The Hobbs Flare
by Agnes Kastner Head
The decision to start a newspaper in Hobbs was made following the 1944 city election in Hobbs, when two candidates battled it out for mayor and seats on the eight member city council.
The race pitted a politically unknown hardware merchant against a prominent candidate who had served two years as lieutenant governor of New Mexico.
As the campaign heated up, an ad was sent by the underdog candidate to the only newspaper in Hobbs, and asked that it be charged to the hardware store, that had been a regular advertiser, and had paid its bills promptly. The ad was turned down.

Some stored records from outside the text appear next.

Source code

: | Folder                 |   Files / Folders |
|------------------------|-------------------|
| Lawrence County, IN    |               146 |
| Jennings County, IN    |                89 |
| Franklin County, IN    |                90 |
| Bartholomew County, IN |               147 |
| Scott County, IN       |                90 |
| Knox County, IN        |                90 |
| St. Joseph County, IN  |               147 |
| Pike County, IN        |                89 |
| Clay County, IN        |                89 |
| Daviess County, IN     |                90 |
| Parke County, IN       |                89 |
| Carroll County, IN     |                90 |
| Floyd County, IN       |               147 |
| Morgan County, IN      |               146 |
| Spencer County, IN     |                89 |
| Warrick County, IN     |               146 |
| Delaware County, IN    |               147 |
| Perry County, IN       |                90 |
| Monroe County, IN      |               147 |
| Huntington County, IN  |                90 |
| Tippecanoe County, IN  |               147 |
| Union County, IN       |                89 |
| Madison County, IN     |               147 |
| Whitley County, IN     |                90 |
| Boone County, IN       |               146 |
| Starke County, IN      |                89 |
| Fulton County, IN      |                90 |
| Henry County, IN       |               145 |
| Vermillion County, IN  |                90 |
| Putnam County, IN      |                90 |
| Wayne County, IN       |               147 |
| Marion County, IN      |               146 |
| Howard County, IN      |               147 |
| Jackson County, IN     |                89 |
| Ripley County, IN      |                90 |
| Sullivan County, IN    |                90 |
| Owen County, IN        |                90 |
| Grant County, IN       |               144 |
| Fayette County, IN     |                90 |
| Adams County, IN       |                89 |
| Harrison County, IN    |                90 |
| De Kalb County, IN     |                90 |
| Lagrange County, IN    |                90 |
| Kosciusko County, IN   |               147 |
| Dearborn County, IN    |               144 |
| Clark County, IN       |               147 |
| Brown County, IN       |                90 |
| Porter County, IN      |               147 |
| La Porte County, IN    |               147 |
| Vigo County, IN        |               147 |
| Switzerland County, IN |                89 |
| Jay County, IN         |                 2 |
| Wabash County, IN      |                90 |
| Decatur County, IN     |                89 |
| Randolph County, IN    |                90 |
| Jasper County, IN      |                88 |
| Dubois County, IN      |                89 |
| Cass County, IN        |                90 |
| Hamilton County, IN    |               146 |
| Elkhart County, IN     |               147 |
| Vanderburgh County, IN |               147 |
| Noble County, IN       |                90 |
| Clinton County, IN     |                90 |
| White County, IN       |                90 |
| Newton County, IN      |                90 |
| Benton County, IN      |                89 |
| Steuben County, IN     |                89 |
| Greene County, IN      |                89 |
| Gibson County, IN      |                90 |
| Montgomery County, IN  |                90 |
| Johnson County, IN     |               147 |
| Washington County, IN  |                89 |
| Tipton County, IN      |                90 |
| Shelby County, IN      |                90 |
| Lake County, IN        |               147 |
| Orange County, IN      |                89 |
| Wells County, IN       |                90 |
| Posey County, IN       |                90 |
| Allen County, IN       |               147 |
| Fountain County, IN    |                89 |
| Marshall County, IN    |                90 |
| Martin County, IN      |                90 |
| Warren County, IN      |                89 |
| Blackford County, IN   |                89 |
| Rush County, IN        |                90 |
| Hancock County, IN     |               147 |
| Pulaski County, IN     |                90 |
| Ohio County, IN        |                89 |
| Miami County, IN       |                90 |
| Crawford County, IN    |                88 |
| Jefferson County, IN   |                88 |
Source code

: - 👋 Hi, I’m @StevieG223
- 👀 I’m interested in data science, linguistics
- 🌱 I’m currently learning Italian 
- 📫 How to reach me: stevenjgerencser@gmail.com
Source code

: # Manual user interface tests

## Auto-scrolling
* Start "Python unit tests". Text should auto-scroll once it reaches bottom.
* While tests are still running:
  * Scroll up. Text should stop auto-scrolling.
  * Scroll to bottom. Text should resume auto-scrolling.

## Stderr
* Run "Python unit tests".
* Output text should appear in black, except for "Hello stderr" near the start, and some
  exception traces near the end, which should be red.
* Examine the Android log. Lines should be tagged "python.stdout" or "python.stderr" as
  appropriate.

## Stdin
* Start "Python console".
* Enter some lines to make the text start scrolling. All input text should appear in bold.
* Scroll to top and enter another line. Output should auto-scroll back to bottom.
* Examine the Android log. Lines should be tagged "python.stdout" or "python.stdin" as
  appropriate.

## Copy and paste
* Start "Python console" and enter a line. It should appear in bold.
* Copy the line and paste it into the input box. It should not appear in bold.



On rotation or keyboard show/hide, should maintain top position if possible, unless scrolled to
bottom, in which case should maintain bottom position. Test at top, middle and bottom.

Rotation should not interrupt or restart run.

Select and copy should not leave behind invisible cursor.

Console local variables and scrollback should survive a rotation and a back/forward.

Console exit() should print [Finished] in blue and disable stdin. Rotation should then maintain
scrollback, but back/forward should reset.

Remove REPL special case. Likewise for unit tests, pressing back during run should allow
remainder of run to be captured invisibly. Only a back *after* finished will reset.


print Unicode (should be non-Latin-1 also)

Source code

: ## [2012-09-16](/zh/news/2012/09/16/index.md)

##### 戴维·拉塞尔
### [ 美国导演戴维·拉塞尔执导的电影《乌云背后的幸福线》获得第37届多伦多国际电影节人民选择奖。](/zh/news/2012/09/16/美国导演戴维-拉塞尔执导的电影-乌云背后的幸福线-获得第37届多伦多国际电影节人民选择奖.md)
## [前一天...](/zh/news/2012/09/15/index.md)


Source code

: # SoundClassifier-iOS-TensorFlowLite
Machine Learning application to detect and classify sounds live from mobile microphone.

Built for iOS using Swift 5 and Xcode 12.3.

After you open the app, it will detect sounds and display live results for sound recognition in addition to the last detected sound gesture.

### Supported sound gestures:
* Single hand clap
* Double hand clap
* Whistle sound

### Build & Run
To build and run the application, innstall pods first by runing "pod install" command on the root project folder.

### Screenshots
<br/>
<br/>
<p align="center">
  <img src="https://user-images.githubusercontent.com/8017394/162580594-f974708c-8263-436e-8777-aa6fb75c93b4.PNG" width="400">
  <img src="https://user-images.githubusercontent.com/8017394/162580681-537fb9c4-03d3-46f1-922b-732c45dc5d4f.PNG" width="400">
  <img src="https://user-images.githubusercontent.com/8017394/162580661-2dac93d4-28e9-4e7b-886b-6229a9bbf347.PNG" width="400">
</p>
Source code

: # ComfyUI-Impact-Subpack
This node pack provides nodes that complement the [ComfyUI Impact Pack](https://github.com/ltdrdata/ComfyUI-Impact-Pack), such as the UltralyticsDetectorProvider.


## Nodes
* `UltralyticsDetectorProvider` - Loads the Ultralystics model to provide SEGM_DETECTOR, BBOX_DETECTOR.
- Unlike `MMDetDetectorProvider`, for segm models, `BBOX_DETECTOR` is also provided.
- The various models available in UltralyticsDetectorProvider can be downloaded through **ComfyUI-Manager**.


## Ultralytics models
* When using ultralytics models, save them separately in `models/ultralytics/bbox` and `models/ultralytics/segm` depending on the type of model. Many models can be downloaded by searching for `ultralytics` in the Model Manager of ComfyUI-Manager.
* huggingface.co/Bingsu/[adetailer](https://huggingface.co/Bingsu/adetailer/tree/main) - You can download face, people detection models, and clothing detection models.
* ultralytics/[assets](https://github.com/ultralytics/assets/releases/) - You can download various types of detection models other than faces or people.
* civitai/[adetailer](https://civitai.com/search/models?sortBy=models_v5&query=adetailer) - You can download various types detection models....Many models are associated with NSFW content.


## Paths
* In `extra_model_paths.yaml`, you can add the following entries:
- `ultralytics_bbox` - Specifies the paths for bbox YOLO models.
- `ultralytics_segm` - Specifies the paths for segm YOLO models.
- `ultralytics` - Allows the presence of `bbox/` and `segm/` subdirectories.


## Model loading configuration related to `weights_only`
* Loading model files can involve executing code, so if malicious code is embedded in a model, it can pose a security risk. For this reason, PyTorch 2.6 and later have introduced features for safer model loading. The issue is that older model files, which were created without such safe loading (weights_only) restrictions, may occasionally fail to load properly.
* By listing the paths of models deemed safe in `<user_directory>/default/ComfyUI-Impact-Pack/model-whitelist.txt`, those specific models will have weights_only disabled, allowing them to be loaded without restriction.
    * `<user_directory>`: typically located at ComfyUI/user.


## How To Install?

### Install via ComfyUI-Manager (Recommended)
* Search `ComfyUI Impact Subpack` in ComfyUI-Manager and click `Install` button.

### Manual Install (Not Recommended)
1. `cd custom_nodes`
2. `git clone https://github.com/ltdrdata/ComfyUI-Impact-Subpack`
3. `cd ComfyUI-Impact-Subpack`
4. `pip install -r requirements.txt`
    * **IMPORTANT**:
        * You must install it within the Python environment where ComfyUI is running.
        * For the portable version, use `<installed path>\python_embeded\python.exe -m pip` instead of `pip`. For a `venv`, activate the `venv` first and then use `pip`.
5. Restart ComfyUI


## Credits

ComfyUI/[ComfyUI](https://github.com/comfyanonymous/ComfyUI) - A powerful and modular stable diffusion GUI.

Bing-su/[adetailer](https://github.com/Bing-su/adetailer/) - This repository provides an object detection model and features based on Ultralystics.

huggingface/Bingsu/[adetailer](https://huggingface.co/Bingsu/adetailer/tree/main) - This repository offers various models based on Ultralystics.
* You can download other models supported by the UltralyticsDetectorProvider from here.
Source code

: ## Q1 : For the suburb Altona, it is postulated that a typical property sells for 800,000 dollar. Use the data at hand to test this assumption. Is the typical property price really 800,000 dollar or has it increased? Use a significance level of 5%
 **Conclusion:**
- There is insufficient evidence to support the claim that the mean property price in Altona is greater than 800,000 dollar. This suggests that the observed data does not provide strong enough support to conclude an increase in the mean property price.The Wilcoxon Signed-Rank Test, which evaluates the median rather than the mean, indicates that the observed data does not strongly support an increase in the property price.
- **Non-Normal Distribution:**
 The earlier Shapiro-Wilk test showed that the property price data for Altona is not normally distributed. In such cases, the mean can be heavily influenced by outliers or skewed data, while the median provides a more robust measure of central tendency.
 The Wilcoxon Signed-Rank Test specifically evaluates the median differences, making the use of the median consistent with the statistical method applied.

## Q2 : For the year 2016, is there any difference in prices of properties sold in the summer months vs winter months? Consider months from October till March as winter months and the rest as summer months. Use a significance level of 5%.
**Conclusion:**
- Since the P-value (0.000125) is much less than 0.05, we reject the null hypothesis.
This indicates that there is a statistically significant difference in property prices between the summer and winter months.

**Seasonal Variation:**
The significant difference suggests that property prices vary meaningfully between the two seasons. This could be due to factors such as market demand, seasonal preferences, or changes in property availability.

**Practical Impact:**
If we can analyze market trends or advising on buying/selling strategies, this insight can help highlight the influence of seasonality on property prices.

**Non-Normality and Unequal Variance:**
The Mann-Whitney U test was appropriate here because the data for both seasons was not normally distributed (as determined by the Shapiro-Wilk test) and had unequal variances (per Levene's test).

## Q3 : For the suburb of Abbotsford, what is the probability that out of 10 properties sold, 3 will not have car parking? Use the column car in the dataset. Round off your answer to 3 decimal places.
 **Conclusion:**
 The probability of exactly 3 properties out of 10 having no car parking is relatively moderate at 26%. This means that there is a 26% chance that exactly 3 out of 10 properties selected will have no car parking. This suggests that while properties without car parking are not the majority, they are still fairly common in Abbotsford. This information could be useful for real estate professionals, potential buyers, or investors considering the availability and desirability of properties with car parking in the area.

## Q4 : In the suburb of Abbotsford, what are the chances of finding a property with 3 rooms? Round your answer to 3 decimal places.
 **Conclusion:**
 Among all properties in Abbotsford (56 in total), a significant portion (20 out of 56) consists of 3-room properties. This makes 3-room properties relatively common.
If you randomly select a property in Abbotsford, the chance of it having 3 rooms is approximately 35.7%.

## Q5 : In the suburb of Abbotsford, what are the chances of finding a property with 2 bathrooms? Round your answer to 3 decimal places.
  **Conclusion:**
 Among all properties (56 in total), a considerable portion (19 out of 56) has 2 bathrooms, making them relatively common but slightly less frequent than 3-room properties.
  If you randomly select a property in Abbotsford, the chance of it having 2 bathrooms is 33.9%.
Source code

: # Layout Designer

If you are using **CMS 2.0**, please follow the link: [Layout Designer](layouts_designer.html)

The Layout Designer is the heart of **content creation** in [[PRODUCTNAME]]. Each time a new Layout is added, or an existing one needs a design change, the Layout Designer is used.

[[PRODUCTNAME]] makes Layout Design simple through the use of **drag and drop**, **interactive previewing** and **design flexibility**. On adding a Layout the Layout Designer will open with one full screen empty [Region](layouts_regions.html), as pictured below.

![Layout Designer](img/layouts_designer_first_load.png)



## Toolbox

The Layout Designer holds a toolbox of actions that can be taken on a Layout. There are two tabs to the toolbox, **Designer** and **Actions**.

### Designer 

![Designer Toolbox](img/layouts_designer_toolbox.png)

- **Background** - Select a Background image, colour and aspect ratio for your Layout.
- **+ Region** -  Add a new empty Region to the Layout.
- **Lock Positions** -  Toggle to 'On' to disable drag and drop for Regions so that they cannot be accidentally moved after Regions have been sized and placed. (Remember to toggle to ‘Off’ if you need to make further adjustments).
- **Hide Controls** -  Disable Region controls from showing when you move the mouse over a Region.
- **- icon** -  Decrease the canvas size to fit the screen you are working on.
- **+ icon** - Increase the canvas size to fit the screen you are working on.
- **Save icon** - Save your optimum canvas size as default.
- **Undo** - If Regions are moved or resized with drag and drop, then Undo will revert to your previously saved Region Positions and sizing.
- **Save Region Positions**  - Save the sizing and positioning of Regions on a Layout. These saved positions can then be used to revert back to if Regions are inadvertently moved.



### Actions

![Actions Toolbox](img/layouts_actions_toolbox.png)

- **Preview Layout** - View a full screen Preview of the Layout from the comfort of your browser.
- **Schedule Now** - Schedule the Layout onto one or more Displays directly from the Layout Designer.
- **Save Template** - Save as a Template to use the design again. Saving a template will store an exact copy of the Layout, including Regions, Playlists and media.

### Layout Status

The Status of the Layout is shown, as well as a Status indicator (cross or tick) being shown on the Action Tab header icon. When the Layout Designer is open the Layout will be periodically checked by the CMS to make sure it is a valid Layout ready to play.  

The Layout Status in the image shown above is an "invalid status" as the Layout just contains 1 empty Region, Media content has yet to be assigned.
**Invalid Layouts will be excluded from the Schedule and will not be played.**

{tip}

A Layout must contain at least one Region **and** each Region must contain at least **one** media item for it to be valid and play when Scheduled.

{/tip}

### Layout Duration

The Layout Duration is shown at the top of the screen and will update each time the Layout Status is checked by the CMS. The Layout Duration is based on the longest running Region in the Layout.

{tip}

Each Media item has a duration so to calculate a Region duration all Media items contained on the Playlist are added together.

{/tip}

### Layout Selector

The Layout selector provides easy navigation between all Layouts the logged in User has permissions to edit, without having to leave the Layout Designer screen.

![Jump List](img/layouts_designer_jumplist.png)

At that time the candidate for mayor, and two candidates for city council, took the money and went to the newspaper office and laid the money on the counter for payment of an ad. They were first told the copy was unacceptible, then they were told that all available space was sold. This was the story as the time neared for the election.
So the underdog election committee resorted to handbills. They went to the only job printing firm in Hobbs and printed some multi-clolored hanbills which were widely distributed all over Hobbs.
When they took the second handbill to the print shop, the owner almost cried when he told the committee that he could not do anymore printing for them because he had been told he would lose the business of the bank and several of the main businesses in Hobbs.
So the committee had to go to Seminole, Texas to get the handbills printed. The road was unpaved. It meant driving over one day to take the copy, the printer was glad to get the business and did the printing overnight, and someone had to drive to Seminole to pick up the finished handbills.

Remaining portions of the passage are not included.